A iniciativa, a única realizada em Castelo branco sobre a efeméride do 5 de outubro, decorreu na Casa do Arco do Bispo e teve como oradores, o presidente do conselho de administração da Lusa, Afonso Camões, e o advogado e histórico militante socialista e oposicionista ao estado Novo, Manuel João Vieira.

A JS tinha ainda convidado outro ilustre oposicionista, Carlos Vale, que por motivos de índole política não esteve presente no evento.

Esta foi a forma que a JS encontrou para celebrar, o 5 de outubro, que pela primeira vez, não foi comemorado como feriado nacional.

Afonso Camões considerou mesmo a extinção do feriado do 5 de outubro, como um crime de “lesa-pátria”, dado que se trata de uma data que não só assinala a implantação da República como também se trata de uma data em que se assinala a independência de Portugal, celebrada em 1143, com o tratado de Zamora, pelo qual o rei Afonso VII de Castela e Leão reconhece a independência de Portugal.

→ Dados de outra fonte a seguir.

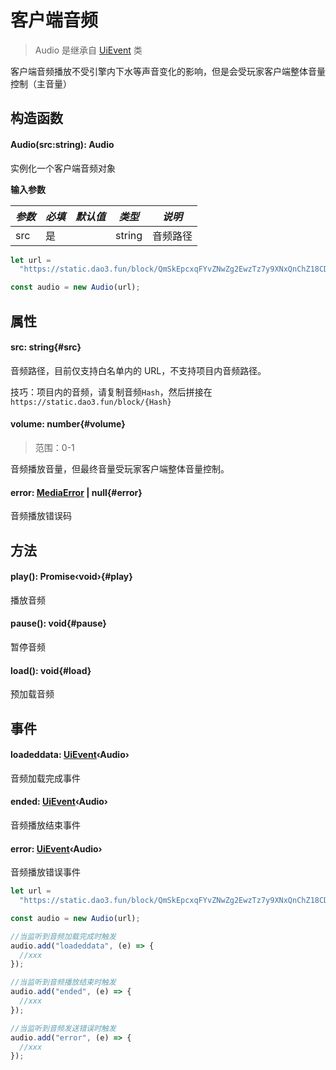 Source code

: <script setup>
import '/style.css'
</script>

# 客户端音频

> Audio 是继承自 [UiEvent](/ClientUI/UiEvent) 类

客户端音频播放不受引擎内下水等声音变化的影响，但是会受玩家客户端整体音量控制（主音量）

## 构造函数

#### <font id="API" />Audio(<font id="Type">src:string</font>)<font id="Type">: Audio</font>

实例化一个客户端音频对象

**输入参数**

| **_参数_** | **_必填_** | **_默认值_** | **_类型_** | **_说明_** |
| ---------- | ---------- | ------------ | ---------- | ---------- |
| src        | 是         |              | string     | 音频路径   |

```javascript
let url =
  "https://static.dao3.fun/block/QmSkEpcxqFYvZNwZg2EwzTz7y9XNxQnChZ18CDCM8Q8uvE";

const audio = new Audio(url);
```

## 属性

#### <font id="API" />src<font id="Type">: string</font>{#src}

音频路径，目前仅支持白名单内的 URL，不支持项目内音频路径。

技巧：项目内的音频，请复制音频`Hash`，然后拼接在 `https://static.dao3.fun/block/{Hash}`

#### <font id="API" />volume<font id="Type">: number</font>{#volume}

> 范围：0-1

音频播放音量，但最终音量受玩家客户端整体音量控制。

#### <font id="API" />error<font id="Type">: [MediaError](./mediaError) | null</font>{#error}

音频播放错误码

## 方法

#### <font id="API" />play()<font id="Type">: Promise‹void›</font>{#play}

播放音频

#### <font id="API" />pause()<font id="Type">: void</font>{#pause}

暂停音频

#### <font id="API" />load()<font id="Type">: void</font>{#load}

预加载音频

## 事件

#### <font id="API" />loadeddata<font id="Type">: [UiEvent](/ClientUI/UiEvent)‹Audio›</font>

音频加载完成事件

#### <font id="API" />ended<font id="Type">: [UiEvent](/ClientUI/UiEvent)‹Audio›</font>

音频播放结束事件

#### <font id="API" />error<font id="Type">: [UiEvent](/ClientUI/UiEvent)‹Audio›</font>

音频播放错误事件

```javascript
let url =
  "https://static.dao3.fun/block/QmSkEpcxqFYvZNwZg2EwzTz7y9XNxQnChZ18CDCM8Q8uvE";

const audio = new Audio(url);

//当监听到音频加载完成时触发
audio.add("loadeddata", (e) => {
  //xxx
});

//当监听到音频播放结束时触发
audio.add("ended", (e) => {
  //xxx
});

//当监听到音频发送错误时触发
audio.add("error", (e) => {
  //xxx
});
```
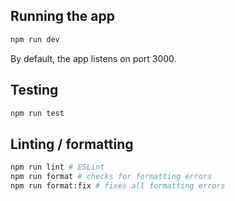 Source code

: ## Running the app
```bash
npm run dev
```

By default, the app listens on port 3000.

## Testing
```bash
npm run test
```

## Linting / formatting
```bash
npm run lint # ESLint
npm run format # checks for formatting errors
npm run format:fix # fixes all formatting errors
```
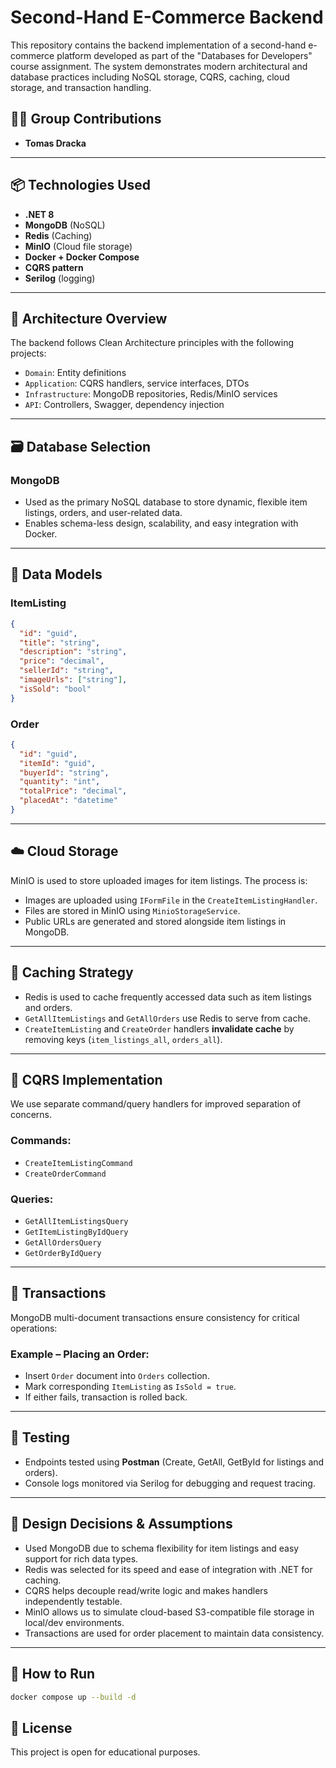 # Second-Hand E-Commerce Backend

This repository contains the backend implementation of a second-hand e-commerce platform developed as part of the "Databases for Developers" course assignment. The system demonstrates modern architectural and database practices including NoSQL storage, CQRS, caching, cloud storage, and transaction handling.

## 🧑‍💻 Group Contributions
- **Tomas Dracka** 


---

## 📦 Technologies Used

- **.NET 8**
- **MongoDB** (NoSQL)
- **Redis** (Caching)
- **MinIO** (Cloud file storage)
- **Docker + Docker Compose**
- **CQRS pattern**
- **Serilog** (logging)

---

## 🧱 Architecture Overview

The backend follows Clean Architecture principles with the following projects:
- `Domain`: Entity definitions
- `Application`: CQRS handlers, service interfaces, DTOs
- `Infrastructure`: MongoDB repositories, Redis/MinIO services
- `API`: Controllers, Swagger, dependency injection

---

## 🗃️ Database Selection

### MongoDB
- Used as the primary NoSQL database to store dynamic, flexible item listings, orders, and user-related data.
- Enables schema-less design, scalability, and easy integration with Docker.

---

## 🧩 Data Models

### ItemListing
```json
{
  "id": "guid",
  "title": "string",
  "description": "string",
  "price": "decimal",
  "sellerId": "string",
  "imageUrls": ["string"],
  "isSold": "bool"
}
```

### Order
```json
{
  "id": "guid",
  "itemId": "guid",
  "buyerId": "string",
  "quantity": "int",
  "totalPrice": "decimal",
  "placedAt": "datetime"
}
```

---

## ☁️ Cloud Storage

MinIO is used to store uploaded images for item listings. The process is:
- Images are uploaded using `IFormFile` in the `CreateItemListingHandler`.
- Files are stored in MinIO using `MinioStorageService`.
- Public URLs are generated and stored alongside item listings in MongoDB.

---

## 🚀 Caching Strategy

- Redis is used to cache frequently accessed data such as item listings and orders.
- `GetAllItemListings` and `GetAllOrders` use Redis to serve from cache.
- `CreateItemListing` and `CreateOrder` handlers **invalidate cache** by removing keys (`item_listings_all`, `orders_all`).

---

## 🔀 CQRS Implementation

We use separate command/query handlers for improved separation of concerns.

### Commands:
- `CreateItemListingCommand`
- `CreateOrderCommand`

### Queries:
- `GetAllItemListingsQuery`
- `GetItemListingByIdQuery`
- `GetAllOrdersQuery`
- `GetOrderByIdQuery`

---

## 🔁 Transactions

MongoDB multi-document transactions ensure consistency for critical operations:

### Example – Placing an Order:
- Insert `Order` document into `Orders` collection.
- Mark corresponding `ItemListing` as `IsSold = true`.
- If either fails, transaction is rolled back.

---

## 🧪 Testing

- Endpoints tested using **Postman** (Create, GetAll, GetById for listings and orders).
- Console logs monitored via Serilog for debugging and request tracing.

---

## 📝 Design Decisions & Assumptions

- Used MongoDB due to schema flexibility for item listings and easy support for rich data types.
- Redis was selected for its speed and ease of integration with .NET for caching.
- CQRS helps decouple read/write logic and makes handlers independently testable.
- MinIO allows us to simulate cloud-based S3-compatible file storage in local/dev environments.
- Transactions are used for order placement to maintain data consistency.

---

## 📄 How to Run

```bash
docker compose up --build -d
```



## 📎 License

This project is open for educational purposes.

O administrador da Lusa, recordou que os republicanos apropriaram-se do 5 de outubro, mas esta “não é uma data propriedade da República, é de todos os portugueses”, precisamente devido ao tratado de Zamora que veio revogar o anterior tratado de Tui, datado de 1137.

Depois de recordar que o regime republicano trouxe os poderes de eleger um chefe de Estado por voto livre e secreto e que o primeiro país lusófono a implantar um regime republicano foi o Brasil, Afonso Camões falou ainda do “enorme significado” que a implantação da república teve na sociedade portuguesa, no início do século XX.

“desde logo, mudou o hino nacional, a bandeira e a moeda. A instrução pública, tal como a conhecemos, é uma caraterística republicana. O registo civil não existia. Era feito pelas paróquias, Os casamentos civis passaram a ser legais, o direito à greve passou a ser reconhecido e o primeiro acordo ortográfico que simplificou a escrita, surgiu em 1911”.

Contudo, a revolução republicana foi “algo sangrenta” e marcada pela instabilidade. Na primeira década, houve imensos governos, devido a essa instabilidade que acabou por conduzir à instalação da ditadura salazarista, sobretudo, a partir de 1933.

Depois, foi o período negro que durante 41 anos aboliu os direitos políticos conseguidos com a primeira república e quee só voltaram em 74, com o 25 de abril.

Afonso Camões recordou que o preâmbulo da Constituição atualmente em vigor, redigido por Manuel Alegre, outro histórico socialista e oposicionista, não teve quaisquer alterações até hoje, apesar das sete revisões a que a Constituição foi sujeita desde 1976.

“Os princípios são muito bonitos mas hoje estão muito ameaçados”, concluiu.

Por seu turno, Manuel João Vieira recordou todo o período que fez na preparação do caminho para a queda do Estado Novo.

Sendo um dos pais da nossa Constituição, foi deputado constituinte e diz que “tem muito orgulho em ter colocado na Constituição que a justiça se faz em nome do povo”.

Recuando um pouco no tempo, este histórico socialista recordou um pouco daquilo que foi a primeira república, onde a situação financeira se degradou muito e onde se criou o caminho para o surgimento de Salazar. Recordou ainda a revolução militar de maio de 1926, que instaurou a ditadura militar e posteriormente, a aprovação da Constituição de 1933, que deu depois origem ao Estado Novo.

Manuel João Vieira deu ainda o seu testemunho de todo o caminho percorrido como oposicionista ao Estado Novo até se chegar ao 25 de abril de 74.